Zu Besuch im Kölner Kloster„Wir sind alle keine Heiligen“

Lesezeit 7 Minuten
Schwester Agnes hat unsere Reporterin im Kloster willkommen geheißen.

Schwester Agnes hat unsere Reporterin im Kloster willkommen geheißen.

Ein Leben, das sich um ganz um Gott dreht: Schwester Agnes hat darin Erfüllung gefunden. Wie sieht der Alltag einer Nonne aus? 

Ihre Gebete wurden erhört. Da ist sie sich sicher. So sicher, dass aus Agnes kurz darauf Schwester Agnes wurde. Nur eine Auszeit möglichst nah bei Gott sollten die drei Tage sein, die sie als 26-Jährige im Kloster der Benediktinerinnen verbringen durfte. Als die junge Frau die Backsteinmauern des Gebäudes wieder verlässt, ein Frühlingstag an Ostern, bekommt sie eine Nachricht. Es erfüllt sich, wofür sie gebetet hat – wie auf Bestellung. Zwei ihrer liebsten Menschen, seit einer gefühlten Ewigkeit zerstritten, wollen miteinander sprechen. Schwester Agnes' persönliches Wunder.

Der heilige Benedikt steht in vielfacher Ausführung im Kloster. Laut seiner Lehre ist die Arbeit ein wichtiger Teil des Glaubens. Die Nonnen sorgen deshalb persönlich dafür, dass das große Kloster nicht einstaubt.

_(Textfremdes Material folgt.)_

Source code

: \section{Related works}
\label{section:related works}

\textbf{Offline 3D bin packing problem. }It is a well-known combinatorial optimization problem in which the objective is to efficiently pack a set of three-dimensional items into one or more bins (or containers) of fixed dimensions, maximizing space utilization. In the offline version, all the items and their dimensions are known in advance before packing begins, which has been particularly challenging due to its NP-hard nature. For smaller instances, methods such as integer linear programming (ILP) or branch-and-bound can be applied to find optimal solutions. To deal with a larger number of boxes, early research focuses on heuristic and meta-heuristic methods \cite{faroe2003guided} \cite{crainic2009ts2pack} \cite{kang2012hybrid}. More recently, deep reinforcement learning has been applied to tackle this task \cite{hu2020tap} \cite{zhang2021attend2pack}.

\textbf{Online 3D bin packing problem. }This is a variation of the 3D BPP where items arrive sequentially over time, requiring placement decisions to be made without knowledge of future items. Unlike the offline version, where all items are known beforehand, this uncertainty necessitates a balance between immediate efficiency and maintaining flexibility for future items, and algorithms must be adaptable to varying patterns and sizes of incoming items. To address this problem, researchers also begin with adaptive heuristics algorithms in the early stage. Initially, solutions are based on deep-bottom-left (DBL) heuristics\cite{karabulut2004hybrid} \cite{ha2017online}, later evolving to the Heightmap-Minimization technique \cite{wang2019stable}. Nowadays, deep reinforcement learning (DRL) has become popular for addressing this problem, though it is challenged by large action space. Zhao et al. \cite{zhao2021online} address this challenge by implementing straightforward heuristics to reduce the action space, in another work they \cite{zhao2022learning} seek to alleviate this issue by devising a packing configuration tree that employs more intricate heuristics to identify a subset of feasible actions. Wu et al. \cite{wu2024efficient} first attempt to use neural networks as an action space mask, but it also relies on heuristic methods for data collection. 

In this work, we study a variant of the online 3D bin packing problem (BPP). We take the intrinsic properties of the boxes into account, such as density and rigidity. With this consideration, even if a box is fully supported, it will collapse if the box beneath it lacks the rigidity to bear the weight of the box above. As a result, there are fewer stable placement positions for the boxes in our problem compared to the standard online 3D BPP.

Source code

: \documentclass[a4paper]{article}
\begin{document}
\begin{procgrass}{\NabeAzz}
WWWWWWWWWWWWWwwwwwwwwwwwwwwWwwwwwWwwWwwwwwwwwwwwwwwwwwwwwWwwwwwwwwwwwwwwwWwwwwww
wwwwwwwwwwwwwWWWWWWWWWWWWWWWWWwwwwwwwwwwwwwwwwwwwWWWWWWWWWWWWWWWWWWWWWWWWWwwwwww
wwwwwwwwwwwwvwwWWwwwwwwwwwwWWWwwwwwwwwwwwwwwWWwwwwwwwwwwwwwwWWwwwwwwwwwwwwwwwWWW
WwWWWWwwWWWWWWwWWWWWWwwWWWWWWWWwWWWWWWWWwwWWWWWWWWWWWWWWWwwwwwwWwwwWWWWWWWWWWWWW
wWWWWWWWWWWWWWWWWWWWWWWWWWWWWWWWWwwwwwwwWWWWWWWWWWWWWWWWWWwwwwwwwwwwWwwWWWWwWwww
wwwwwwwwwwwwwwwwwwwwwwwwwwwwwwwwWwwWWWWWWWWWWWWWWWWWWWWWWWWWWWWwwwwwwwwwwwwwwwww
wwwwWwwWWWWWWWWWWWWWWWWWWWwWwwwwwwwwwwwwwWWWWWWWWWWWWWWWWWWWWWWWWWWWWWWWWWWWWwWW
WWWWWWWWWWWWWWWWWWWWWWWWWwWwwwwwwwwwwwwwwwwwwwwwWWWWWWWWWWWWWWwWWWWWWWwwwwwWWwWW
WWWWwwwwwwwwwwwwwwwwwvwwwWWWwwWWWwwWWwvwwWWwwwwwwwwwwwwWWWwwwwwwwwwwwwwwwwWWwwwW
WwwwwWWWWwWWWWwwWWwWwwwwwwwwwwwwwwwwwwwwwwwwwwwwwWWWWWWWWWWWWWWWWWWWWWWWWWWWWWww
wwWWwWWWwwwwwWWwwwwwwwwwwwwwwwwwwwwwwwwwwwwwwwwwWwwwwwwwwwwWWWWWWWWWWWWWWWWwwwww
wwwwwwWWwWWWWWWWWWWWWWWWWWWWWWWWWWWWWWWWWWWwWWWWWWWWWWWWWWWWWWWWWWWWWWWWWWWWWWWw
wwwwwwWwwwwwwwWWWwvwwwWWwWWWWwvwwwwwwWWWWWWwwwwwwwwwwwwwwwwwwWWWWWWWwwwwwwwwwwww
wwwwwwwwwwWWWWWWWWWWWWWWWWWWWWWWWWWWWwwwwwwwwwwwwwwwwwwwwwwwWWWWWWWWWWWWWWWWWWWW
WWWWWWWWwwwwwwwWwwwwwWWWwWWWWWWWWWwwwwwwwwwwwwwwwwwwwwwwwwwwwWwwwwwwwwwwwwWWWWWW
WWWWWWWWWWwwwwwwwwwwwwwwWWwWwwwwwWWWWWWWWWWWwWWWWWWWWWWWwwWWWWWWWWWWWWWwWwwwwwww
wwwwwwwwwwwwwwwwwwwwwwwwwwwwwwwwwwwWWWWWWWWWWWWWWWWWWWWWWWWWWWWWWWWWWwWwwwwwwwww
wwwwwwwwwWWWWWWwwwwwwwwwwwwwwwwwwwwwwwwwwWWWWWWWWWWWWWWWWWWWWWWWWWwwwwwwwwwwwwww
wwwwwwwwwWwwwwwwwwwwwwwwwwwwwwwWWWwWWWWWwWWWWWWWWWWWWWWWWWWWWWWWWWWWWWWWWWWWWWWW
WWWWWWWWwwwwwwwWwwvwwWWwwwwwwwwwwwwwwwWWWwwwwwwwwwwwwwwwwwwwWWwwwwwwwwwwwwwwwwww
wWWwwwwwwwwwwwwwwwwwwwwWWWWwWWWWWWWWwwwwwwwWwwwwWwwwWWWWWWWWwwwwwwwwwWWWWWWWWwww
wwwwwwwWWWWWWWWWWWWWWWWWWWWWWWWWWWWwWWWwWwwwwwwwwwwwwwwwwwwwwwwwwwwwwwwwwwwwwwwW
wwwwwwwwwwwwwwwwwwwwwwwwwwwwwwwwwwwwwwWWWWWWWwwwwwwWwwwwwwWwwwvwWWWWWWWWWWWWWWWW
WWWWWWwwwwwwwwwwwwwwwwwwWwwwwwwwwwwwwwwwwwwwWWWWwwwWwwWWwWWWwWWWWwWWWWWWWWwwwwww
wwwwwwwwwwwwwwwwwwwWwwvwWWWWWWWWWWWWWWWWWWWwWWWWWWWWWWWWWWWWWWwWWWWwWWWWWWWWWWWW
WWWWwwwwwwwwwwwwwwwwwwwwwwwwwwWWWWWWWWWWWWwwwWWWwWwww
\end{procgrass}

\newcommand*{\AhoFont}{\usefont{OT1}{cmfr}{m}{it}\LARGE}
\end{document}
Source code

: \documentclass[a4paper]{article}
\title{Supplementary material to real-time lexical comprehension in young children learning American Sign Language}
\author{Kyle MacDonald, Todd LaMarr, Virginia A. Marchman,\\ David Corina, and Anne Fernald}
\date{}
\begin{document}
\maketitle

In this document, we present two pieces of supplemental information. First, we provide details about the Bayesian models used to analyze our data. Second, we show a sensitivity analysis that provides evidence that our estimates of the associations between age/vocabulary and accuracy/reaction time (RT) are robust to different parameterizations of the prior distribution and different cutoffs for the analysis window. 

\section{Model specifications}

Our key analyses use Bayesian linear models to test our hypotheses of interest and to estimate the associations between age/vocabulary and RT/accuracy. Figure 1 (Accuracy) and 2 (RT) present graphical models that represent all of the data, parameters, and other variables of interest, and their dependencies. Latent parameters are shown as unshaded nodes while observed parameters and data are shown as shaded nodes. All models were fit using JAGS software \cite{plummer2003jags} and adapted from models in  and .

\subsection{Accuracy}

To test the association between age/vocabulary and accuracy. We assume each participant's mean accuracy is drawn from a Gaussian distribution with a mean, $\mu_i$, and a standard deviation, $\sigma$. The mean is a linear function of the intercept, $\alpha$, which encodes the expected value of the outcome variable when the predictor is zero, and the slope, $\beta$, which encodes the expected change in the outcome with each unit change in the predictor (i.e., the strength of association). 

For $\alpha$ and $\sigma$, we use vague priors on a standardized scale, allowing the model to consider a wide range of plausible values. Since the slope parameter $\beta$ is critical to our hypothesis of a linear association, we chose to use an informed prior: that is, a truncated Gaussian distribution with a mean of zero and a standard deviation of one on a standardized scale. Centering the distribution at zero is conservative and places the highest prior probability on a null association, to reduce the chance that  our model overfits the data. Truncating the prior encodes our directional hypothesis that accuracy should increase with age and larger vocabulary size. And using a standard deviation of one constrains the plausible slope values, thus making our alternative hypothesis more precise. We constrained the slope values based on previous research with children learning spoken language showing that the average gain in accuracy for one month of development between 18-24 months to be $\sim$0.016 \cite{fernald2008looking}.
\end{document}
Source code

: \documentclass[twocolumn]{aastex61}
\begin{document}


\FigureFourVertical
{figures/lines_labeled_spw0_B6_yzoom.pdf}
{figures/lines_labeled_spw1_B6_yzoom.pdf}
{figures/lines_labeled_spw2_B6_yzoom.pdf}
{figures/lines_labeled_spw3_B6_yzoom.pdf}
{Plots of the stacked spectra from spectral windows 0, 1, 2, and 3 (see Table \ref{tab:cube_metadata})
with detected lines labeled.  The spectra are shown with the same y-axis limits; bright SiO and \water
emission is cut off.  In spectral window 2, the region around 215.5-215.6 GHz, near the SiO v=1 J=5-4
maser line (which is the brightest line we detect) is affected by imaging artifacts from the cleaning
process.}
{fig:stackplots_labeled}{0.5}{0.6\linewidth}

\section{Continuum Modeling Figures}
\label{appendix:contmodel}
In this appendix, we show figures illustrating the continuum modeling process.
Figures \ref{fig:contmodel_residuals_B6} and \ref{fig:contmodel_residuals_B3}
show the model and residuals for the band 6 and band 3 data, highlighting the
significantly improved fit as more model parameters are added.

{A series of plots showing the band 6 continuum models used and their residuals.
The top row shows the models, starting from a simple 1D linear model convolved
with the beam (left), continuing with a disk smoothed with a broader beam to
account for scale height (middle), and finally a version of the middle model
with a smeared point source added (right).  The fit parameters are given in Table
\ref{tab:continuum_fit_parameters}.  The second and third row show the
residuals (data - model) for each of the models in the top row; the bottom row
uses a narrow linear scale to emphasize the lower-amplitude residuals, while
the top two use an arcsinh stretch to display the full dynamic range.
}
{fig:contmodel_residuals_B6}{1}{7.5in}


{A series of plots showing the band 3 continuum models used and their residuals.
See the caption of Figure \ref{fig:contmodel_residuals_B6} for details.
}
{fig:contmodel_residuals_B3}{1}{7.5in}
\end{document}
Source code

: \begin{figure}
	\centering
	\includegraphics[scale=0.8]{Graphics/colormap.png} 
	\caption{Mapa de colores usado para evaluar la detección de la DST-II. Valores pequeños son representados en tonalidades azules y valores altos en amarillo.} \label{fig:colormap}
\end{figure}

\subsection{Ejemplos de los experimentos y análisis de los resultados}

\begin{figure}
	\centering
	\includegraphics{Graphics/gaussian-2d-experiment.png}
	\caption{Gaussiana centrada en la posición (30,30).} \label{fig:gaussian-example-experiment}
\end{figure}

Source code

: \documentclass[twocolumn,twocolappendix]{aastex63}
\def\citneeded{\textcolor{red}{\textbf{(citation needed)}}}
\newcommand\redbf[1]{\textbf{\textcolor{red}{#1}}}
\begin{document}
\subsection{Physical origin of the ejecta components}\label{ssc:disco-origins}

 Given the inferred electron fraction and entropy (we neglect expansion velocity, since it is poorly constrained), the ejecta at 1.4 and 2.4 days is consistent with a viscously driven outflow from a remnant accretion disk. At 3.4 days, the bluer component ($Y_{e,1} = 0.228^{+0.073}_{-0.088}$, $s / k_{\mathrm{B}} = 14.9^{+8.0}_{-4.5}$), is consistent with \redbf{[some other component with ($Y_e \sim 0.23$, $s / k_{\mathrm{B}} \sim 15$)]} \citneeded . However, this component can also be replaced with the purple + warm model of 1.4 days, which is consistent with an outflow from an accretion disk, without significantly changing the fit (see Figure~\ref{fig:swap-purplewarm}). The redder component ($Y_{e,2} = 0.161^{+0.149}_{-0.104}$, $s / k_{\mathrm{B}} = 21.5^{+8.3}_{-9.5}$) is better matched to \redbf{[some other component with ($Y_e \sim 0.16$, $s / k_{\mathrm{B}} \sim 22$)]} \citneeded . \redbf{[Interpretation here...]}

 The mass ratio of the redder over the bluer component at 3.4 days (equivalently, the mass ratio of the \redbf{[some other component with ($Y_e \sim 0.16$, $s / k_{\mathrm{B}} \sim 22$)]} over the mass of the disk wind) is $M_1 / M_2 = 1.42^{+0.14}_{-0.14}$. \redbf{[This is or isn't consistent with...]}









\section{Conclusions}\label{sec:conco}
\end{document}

Der heilige Benedikt steht in vielfacher Ausführung im Kloster. Laut seiner Lehre ist die Arbeit ein wichtiger Teil des Glaubens. Die Nonnen sorgen deshalb persönlich dafür, dass das große Kloster nicht einstaubt.

Seit 20 Jahren lebt sie mit Gott im Süden von Köln, hat ihr Leben für ihn umgekrempelt. Eines blieb aber gleich: „An das frühe Aufstehen gewöhnt man sich nie“, sagt die 46-Jährige müde lachend. Vor dem Fenster der Teeküche mit Blick zur Brühler Straße ist es noch dunkel und eiskalter Wind pfeift um das Kloster. Ein schwarzer Schleier rahmt ihr Gesicht ein, bringt ihre blauen Augen zum Blitzen.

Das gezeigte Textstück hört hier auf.